Nos falta recuperar la memoria de los vencidos para completar el relato de nuestra historia más dramática, sin que ello signifique abrir heridas, como pretende la derecha de nuestro país, sino ayudar a cerrarlas. Tuve el privilegio de poder hablar con algunas de las compañeras de Las Trece Rosas que compartieron militancia en las JSU y penalidades en la prisión de Ventas. María del Carmen Cuesta, Concha Carretero o Nieves Torres, todas ellas ya fallecidas, fueron algunas de ellas.
No encontré en sus palabras ni un ápice del odio o del rencor que destilan las recientes afirmaciones de Ortega Smith. Ellas, que sufrieron torturas y vejaciones, que en algún caso se negaron a relatarme por pudor, me trasladaron una voluntad inquebrantable de concordia. Su objetivo al recibirme en sus casas no fue otro que trasladarme la historia, su historia, tantos años silenciada, sin voluntad de revancha.

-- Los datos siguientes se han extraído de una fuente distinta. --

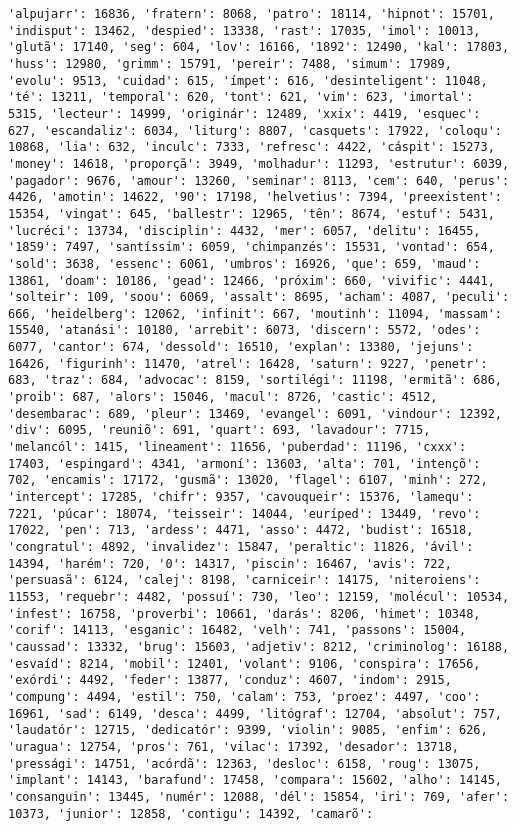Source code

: \documentclass[11pt]{article}
\begin{document}
\begin{Verbatim}[commandchars=\\\{\}]
'alpujarr': 16836, 'fratern': 8068, 'patro': 18114, 'hipnot': 15701, 'indisput': 13462, 'despied': 13338, 'rast': 17035, 'imol': 10013, 'glutã': 17140, 'seg': 604, 'lov': 16166, '1892': 12490, 'kal': 17803, 'huss': 12980, 'grimm': 15791, 'pereir': 7488, 'simum': 17989, 'evolu': 9513, 'cuidad': 615, 'ímpet': 616, 'desinteligent': 11048, 'té': 13211, 'temporal': 620, 'tont': 621, 'vim': 623, 'imortal': 5315, 'lecteur': 14999, 'originár': 12489, 'xxix': 4419, 'esquec': 627, 'escandaliz': 6034, 'liturg': 8807, 'casquets': 17922, 'coloqu': 10868, 'lia': 632, 'inculc': 7333, 'refresc': 4422, 'cáspit': 15273, 'money': 14618, 'proporçã': 3949, 'molhadur': 11293, 'estrutur': 6039, 'pagador': 9676, 'amour': 13260, 'seminar': 8113, 'cem': 640, 'perus': 4426, 'amotin': 14622, '90': 17198, 'helvetius': 7394, 'preexistent': 15354, 'vingat': 645, 'ballestr': 12965, 'tên': 8674, 'estuf': 5431, 'lucréci': 13734, 'disciplin': 4432, 'mer': 6057, 'delitu': 16455, '1859': 7497, 'santíssim': 6059, 'chimpanzés': 15531, 'vontad': 654, 'sold': 3638, 'essenc': 6061, 'umbros': 16926, 'que': 659, 'maud': 13861, 'doam': 10186, 'gead': 12466, 'próxim': 660, 'vivific': 4441, 'solteir': 109, 'soou': 6069, 'assalt': 8695, 'acham': 4087, 'peculi': 666, 'heidelberg': 12062, 'infinit': 667, 'moutinh': 11094, 'massam': 15540, 'atanási': 10180, 'arrebit': 6073, 'discern': 5572, 'odes': 6077, 'cantor': 674, 'dessold': 16510, 'explan': 13380, 'jejuns': 16426, 'figurinh': 11470, 'atrel': 16428, 'saturn': 9227, 'penetr': 683, 'traz': 684, 'advocac': 8159, 'sortilégi': 11198, 'ermitã': 686, 'proib': 687, 'alors': 15046, 'macul': 8726, 'castic': 4512, 'desembarac': 689, 'pleur': 13469, 'evangel': 6091, 'vindour': 12392, 'div': 6095, 'reuniõ': 691, 'quart': 693, 'lavadour': 7715, 'melancól': 1415, 'lineament': 11656, 'puberdad': 11196, 'cxxx': 17403, 'espingard': 4341, 'armoní': 13603, 'alta': 701, 'intençõ': 702, 'encamis': 17172, 'gusmã': 13020, 'flagel': 6107, 'minh': 272, 'intercept': 17285, 'chifr': 9357, 'cavouqueir': 15376, 'lamequ': 7221, 'púcar': 18074, 'teisseir': 14044, 'euríped': 13449, 'revo': 17022, 'pen': 713, 'ardess': 4471, 'asso': 4472, 'budist': 16518, 'congratul': 4892, 'invalidez': 15847, 'peraltic': 11826, 'ávil': 14394, 'harém': 720, '0': 14317, 'piscin': 16467, 'avis': 722, 'persuasã': 6124, 'calej': 8198, 'carniceir': 14175, 'niteroiens': 11553, 'requebr': 4482, 'possuí': 730, 'leo': 12159, 'molécul': 10534, 'infest': 16758, 'proverbi': 10661, 'darás': 8206, 'himet': 10348, 'corif': 14113, 'esganic': 16482, 'velh': 741, 'passons': 15004, 'caussad': 13332, 'brug': 15603, 'adjetiv': 8212, 'criminolog': 16188, 'esvaíd': 8214, 'mobil': 12401, 'volant': 9106, 'conspira': 17656, 'exórdi': 4492, 'feder': 13877, 'conduz': 4607, 'indom': 2915, 'compung': 4494, 'estil': 750, 'calam': 753, 'proez': 4497, 'coo': 16961, 'sad': 6149, 'desca': 4499, 'litógraf': 12704, 'absolut': 757, 'laudatór': 12715, 'dedicatór': 9399, 'violin': 9085, 'enfim': 626, 'uragua': 12754, 'pros': 761, 'vilac': 17392, 'desador': 13718, 'pressági': 14751, 'acórdã': 12363, 'desloc': 6158, 'roug': 13075, 'implant': 14143, 'barafund': 17458, 'compara': 15602, 'alho': 14145, 'consanguin': 13445, 'numér': 12088, 'dél': 15854, 'iri': 769, 'afer': 10373, 'junior': 12858, 'contigu': 14392, 'camarõ': 
\end{Verbatim}
\end{document}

Un gesto que las honra y que eleva su categoría moral muy por encima de quienes desde la mentira pretenden mancillarla. Una de Las Trece Rosas, Julia Conesa, de 19 años de edad, modista, que durante la guerra trabajó como cobradora de tranvías, escribió a sus padres una sentida carta horas antes de ser fusilada que concluía con un ruego: “Que mi nombre no se borre en la historia”. Que así sea para ella y sus compañeras.